Day 17 — Observability and Tracing — Learn & Revise
Pre-reading: Week 3 Overview · Learning Plan
🎯 What You'll Master Today
When an LLM feature behaves unexpectedly in production, you need to know exactly where in the pipeline the failure occurred — retrieval, prompt construction, model inference, or post-processing. Today you will learn the three pillars of observability, how to instrument an LLM pipeline with traces and spans, and which tools (LangSmith, Arize Phoenix, Langfuse) make this practical. By the end you will be able to debug a slow or incorrect LLM response by reading a trace.
📖 Core Concepts
The Three Pillars of Observability
| Pillar | What it captures | LLM example |
|---|---|---|
| Logs | Discrete events with timestamps and context | "Query received: 'What is RAG?' at 14:03:22, user_id=abc123" |
| Metrics | Numeric aggregates over time | P95 latency = 3.2s, token usage = 1,240/request, error rate = 0.4% |
| Traces | End-to-end request journeys broken into spans | User input → retrieval (210ms) → prompt build (12ms) → model (1,840ms) → post-process (45ms) |
Logs are rich but hard to aggregate. Metrics are easy to alert on but hide root causes. Traces are the most powerful for LLM debugging — they show you exactly which step was slow or wrong.
LLM-Specific Tracing
A trace is a tree of spans, each representing one unit of work. For a RAG request the span tree looks like:
Root span: handle_query (2,107ms)
├── retrieve_documents (210ms)
│ retrieval_score: 0.82, chunks_returned: 3
├── build_prompt (12ms)
│ prompt_tokens: 1,240
├── model_inference (1,840ms)
│ model: gpt-4o, completion_tokens: 187, finish_reason: stop
└── post_process (45ms)
guardrail_pass: true
Tracing lets you answer: "Was the model slow, or was retrieval slow?" and "What exact prompt did the model receive?"
What to Instrument
Every production LLM pipeline should instrument the following on every request:
| Signal | Where to capture | Why |
|---|---|---|
| Latency per step | Each span | Identifies bottleneck step (model vs retrieval) |
| Token usage | Model span | Drives cost attribution and context-length alerts |
| Retrieval scores | Retrieval span | Low scores indicate poor query-document match |
| Model metadata | Model span | Model name, temperature, finish reason, stop reason |
| Input/output | Root span | Required for debugging incorrect answers |
| Error type | Any span | Rate-limit errors vs timeout vs validation errors |
Be careful with input/output logging
Logging full prompts and answers creates PII risk. Use field-level redaction on user inputs before writing to your trace store, or use a tool like Presidio to scrub PII before logging.
LangSmith — Tracing for LangChain Apps
LangSmith is LangChain's hosted observability platform. It automatically traces every LangChain and LangGraph run when you set two environment variables. Each run appears in the LangSmith UI as a tree of steps with latency, token counts, inputs, and outputs at each node.
What LangSmith shows:
- Full chain trace with every LLM call, tool call, and retrieval step
- Token usage and cost per step
- Input/output at every node (including intermediate chain steps)

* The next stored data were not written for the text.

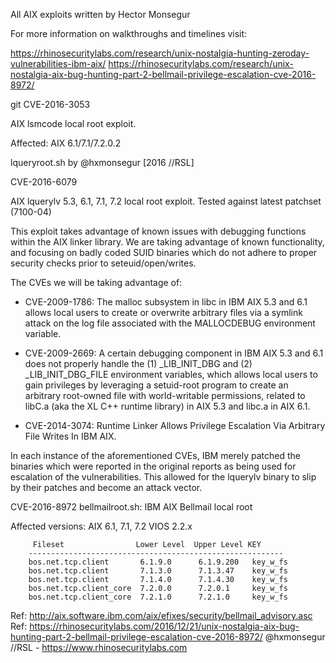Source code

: All AIX exploits written by Hector Monsegur

For more information on walkthroughs and timelines visit:

https://rhinosecuritylabs.com/research/unix-nostalgia-hunting-zeroday-vulnerabilities-ibm-aix/
https://rhinosecuritylabs.com/research/unix-nostalgia-aix-bug-hunting-part-2-bellmail-privilege-escalation-cve-2016-8972/

git 
 CVE-2016-3053

 AIX lsmcode local root exploit. 

 Affected: AIX 6.1/7.1/7.2.0.2


 lqueryroot.sh by @hxmonsegur [2016 //RSL]


 CVE-2016-6079

 AIX lquerylv 5.3, 6.1, 7.1, 7.2 local root exploit. Tested against latest patchset (7100-04)

 This exploit takes advantage of known issues with debugging functions
 within the AIX linker library. We are taking advantage of known 
 functionality, and focusing on badly coded SUID binaries which do not
 adhere to proper security checks prior to seteuid/open/writes.

 The CVEs we will be taking advantage of:
 - CVE-2009-1786: The malloc subsystem in libc in IBM AIX 5.3 and 6.1 allows 
   local users to create or overwrite arbitrary files via a symlink attack on
   the log file associated with the MALLOCDEBUG environment variable. 

 - CVE-2009-2669: A certain debugging component in IBM AIX 5.3 and 6.1 does 
   not properly handle the (1) _LIB_INIT_DBG and (2) _LIB_INIT_DBG_FILE 
   environment variables, which allows local users to gain privileges by 
   leveraging a setuid-root program to create an arbitrary root-owned file 
   with world-writable permissions, related to libC.a (aka the XL C++ runtime
   library) in AIX 5.3 and libc.a in AIX 6.1. 

 - CVE-2014-3074: Runtime Linker Allows Privilege Escalation Via Arbitrary 
   File Writes In IBM AIX.

 In each instance of the aforementioned CVEs, IBM merely patched the binaries 
 which were reported in the original reports as being used for escalation of
 the vulnerabilities. This allowed for the lquerylv binary to slip by their
 patches and become an attack vector. 


 CVE-2016-8972
 bellmailroot.sh: IBM AIX Bellmail local root

 Affected versions:
 AIX 6.1, 7.1, 7.2
 VIOS 2.2.x

         Fileset                Lower Level  Upper Level KEY
        ---------------------------------------------------------
        bos.net.tcp.client       6.1.9.0      6.1.9.200   key_w_fs
        bos.net.tcp.client       7.1.3.0      7.1.3.47    key_w_fs
        bos.net.tcp.client       7.1.4.0      7.1.4.30    key_w_fs
        bos.net.tcp.client_core  7.2.0.0      7.2.0.1     key_w_fs
        bos.net.tcp.client_core  7.2.1.0      7.2.1.0     key_w_fs

 Ref: http://aix.software.ibm.com/aix/efixes/security/bellmail_advisory.asc
 Ref: https://rhinosecuritylabs.com/2016/12/21/unix-nostalgia-aix-bug-hunting-part-2-bellmail-privilege-escalation-cve-2016-8972/
 @hxmonsegur //RSL - https://www.rhinosecuritylabs.com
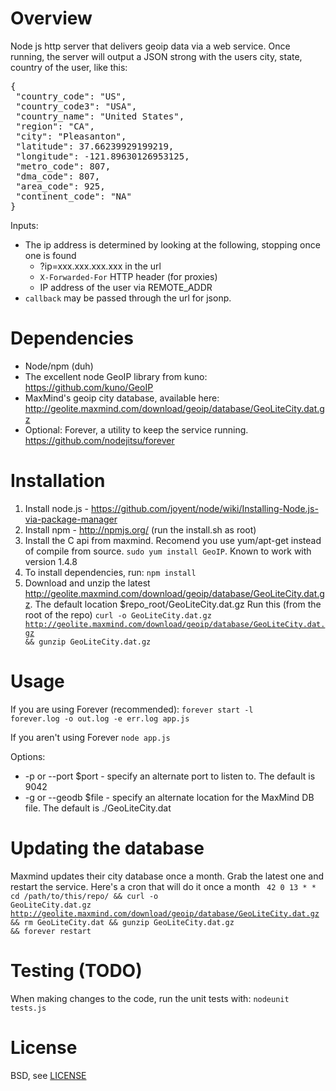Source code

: Overview
=================
Node js http server that delivers geoip data via a web service. Once running, the server will
output a JSON strong with the users city, state, country of the user, like this:

<pre>
{
 "country_code": "US",
 "country_code3": "USA",
 "country_name": "United States",
 "region": "CA",
 "city": "Pleasanton",
 "latitude": 37.66239929199219,
 "longitude": -121.89630126953125,
 "metro_code": 807,
 "dma_code": 807,
 "area_code": 925,
 "continent_code": "NA"
}
</pre>

Inputs:
* The ip address is determined by looking at the following, stopping once one is found
    * ?ip=xxx.xxx.xxx.xxx in the url
    * <code>X-Forwarded-For</code> HTTP header (for proxies)
    * IP address of the user via REMOTE_ADDR
* <code>callback</code> may be passed through the url for jsonp.


Dependencies
=================
* Node/npm (duh)
* The excellent node GeoIP library from kuno: https://github.com/kuno/GeoIP
* MaxMind's geoip city database, available here:
http://geolite.maxmind.com/download/geoip/database/GeoLiteCity.dat.gz
* Optional: Forever, a utility to keep the service running. https://github.com/nodejitsu/forever


Installation
=================
1. Install node.js - https://github.com/joyent/node/wiki/Installing-Node.js-via-package-manager
1. Install npm - http://npmjs.org/ (run the install.sh as root)
1. Install the C api from maxmind. Recomend you use yum/apt-get instead of compile from source. <code>sudo yum install GeoIP</code>. Known to work with version 1.4.8
1. To install dependencies, run:
    <code>npm install</code>
1. Download and unzip the latest http://geolite.maxmind.com/download/geoip/database/GeoLiteCity.dat.gz. The default location $repo_root/GeoLiteCity.dat.gz
Run this (from the root of the repo)
<code>curl -o GeoLiteCity.dat.gz http://geolite.maxmind.com/download/geoip/database/GeoLiteCity.dat.gz && gunzip GeoLiteCity.dat.gz</code>


Usage
=================
If you are using Forever (recommended):
<code>forever start -l forever.log -o out.log -e err.log app.js</code>

If you aren't using Forever
<code>node app.js</code>

Options:
* -p or --port $port - specify an alternate port to listen to. The default is 9042
* -g or --geodb $file - specify an alternate location for the MaxMind DB file. The default is ./GeoLiteCity.dat


Updating the database
=================
Maxmind updates their city database once a month. Grab the latest one and restart the service. Here's a cron that will do it once a month
<code>
42 0 13 * * cd /path/to/this/repo/ && curl -o GeoLiteCity.dat.gz http://geolite.maxmind.com/download/geoip/database/GeoLiteCity.dat.gz && rm GeoLiteCity.dat && gunzip GeoLiteCity.dat.gz && forever restart
</code>


Testing (TODO)
=================
When making changes to the code, run the unit tests with:
<code>nodeunit tests.js</code>

License
=================
BSD, see <a href="https://github.com/gorillamania/node_geoip_server/blob/master/LICENSE">LICENSE</a>

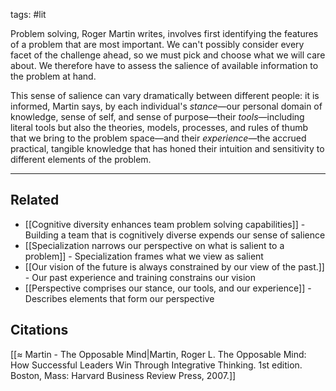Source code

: tags: #lit 

Problem solving, Roger Martin writes, involves first identifying the features of a problem that are most important. We can't possibly consider every facet of the challenge ahead, so we must pick and choose what we will care about. We therefore have to assess the salience of available information to the problem at hand. 

This sense of salience can vary dramatically between different people: it is informed, Martin says, by each individual's *stance*—our personal domain of knowledge, sense of self, and sense of purpose—their *tools*—including literal tools but also the theories, models, processes, and rules of thumb that we bring to the problem space—and their *experience*—the accrued practical, tangible knowledge that has honed their intuition and sensitivity to different elements of the problem. 

---
## Related
- [[Cognitive diversity enhances team problem solving capabilities]] - Building a team that is cognitively diverse expends our sense of salience
- [[Specialization narrows our perspective on what is salient to a problem]] - Specialization frames what we view as salient
- [[Our vision of the future is always constrained by our view of the past.]] - Our past experience and training constrains our vision
- [[Perspective comprises our stance, our tools, and our experience]] - Describes elements that form our perspective

## Citations
[[≈ Martin - The Opposable Mind|Martin, Roger L. The Opposable Mind: How Successful Leaders Win Through Integrative Thinking. 1st edition. Boston, Mass: Harvard Business Review Press, 2007.]]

- Run comparison — diff two runs side by side
- Feedback annotations — attach thumbs-up/down from your UI
Setup:
import os
os.environ["LANGCHAIN_TRACING_V2"] = "true"
os.environ["LANGCHAIN_API_KEY"] = "ls-..."
os.environ["LANGCHAIN_PROJECT"] = "my-rag-app"
# All subsequent LangChain calls are automatically traced
Tool Comparison — LangSmith vs Arize Phoenix vs Langfuse
| Feature | LangSmith | Arize Phoenix | Langfuse |
|---|---|---|---|
| Host | Managed (LangChain) | Local / managed | Self-hosted / managed |
| Framework integration | LangChain, LangGraph native | OpenTelemetry, generic | SDK for any framework |
| LLM eval built-in | Yes (RAGAS-style) | Yes | Yes |
| Dataset management | Yes | Yes | Yes |
| Cost | Paid tiers; free dev plan | Open source | Open source / paid cloud |
| Best for | LangChain-heavy stacks | Vendor-agnostic, local dev | Self-hosted, data privacy |
Use LangSmith if your stack is primarily LangChain. Use Langfuse if you want full data ownership or a non-LangChain stack. Use Arize Phoenix for local debugging without any cloud dependency.
Alerts and Dashboards
Alert on signals that indicate user-facing harm, not just system health:
| Metric | Alert condition | What it means |
|---|---|---|
| Error rate | > 1% over 5 minutes | Model calls failing — users get no answer |
| P95 latency | > 5s for 5 minutes | Responses too slow — users abandon |
| Token usage per request | > 90% of context window | Risk of truncation and quality degradation |
| Hallucination proxy | Faithfulness < 0.7 (sampled) | Model fabricating answers — highest risk |
| Retrieval score | Mean score < 0.5 over 100 requests | Index degraded or query distribution shifted |
The hallucination proxy is the hardest to alert on in real-time because scoring requires an LLM judge. A practical approach is to score a 1% sample continuously and alert if the rolling 1-hour average drops below threshold.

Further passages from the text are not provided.